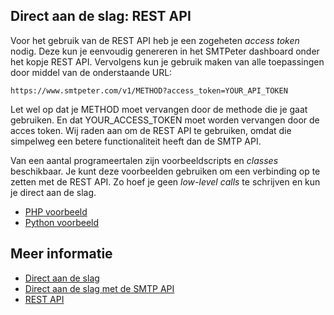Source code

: ## Direct aan de slag: REST API

Voor het gebruik van de REST API heb je een zogeheten *access token* nodig. Deze kun je
eenvoudig genereren in het SMTPeter dashboard onder het kopje REST API.
Vervolgens kun je gebruik maken van alle toepassingen door middel van de onderstaande URL:

```text
https://www.smtpeter.com/v1/METHOD?access_token=YOUR_API_TOKEN
```

Let wel op dat je METHOD moet vervangen door de methode die je gaat gebruiken. En dat
YOUR_ACCESS_TOKEN moet worden vervangen door de acces token. Wij raden aan om de
REST API te gebruiken, omdat die simpelweg een betere functionaliteit heeft dan de SMTP API.

Van een aantal programeertalen zijn voorbeeldscripts en *classes* beschikbaar.
Je kunt deze voorbeelden gebruiken om een verbinding op te zetten met de 
REST API. Zo hoef je geen *low-level calls* te schrijven en kun je direct
aan de slag.

* [PHP voorbeeld](php-example "PHP voorbeeld")
* [Python voorbeeld](python-example "Python voorbeeld")

## Meer informatie

* [Direct aan de slag](./introduction)
* [Direct aan de slag met de SMTP API](./introduction-smtp-api)
* [REST API](rest-api)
──────────
Scan the material above. Copy each line that holds the word "vervangen".

● **OUTPUT OF THE TASK**
Let wel op dat je METHOD moet vervangen door de methode die je gaat gebruiken. En dat
YOUR_ACCESS_TOKEN moet worden vervangen door de acces token. Wij raden aan om de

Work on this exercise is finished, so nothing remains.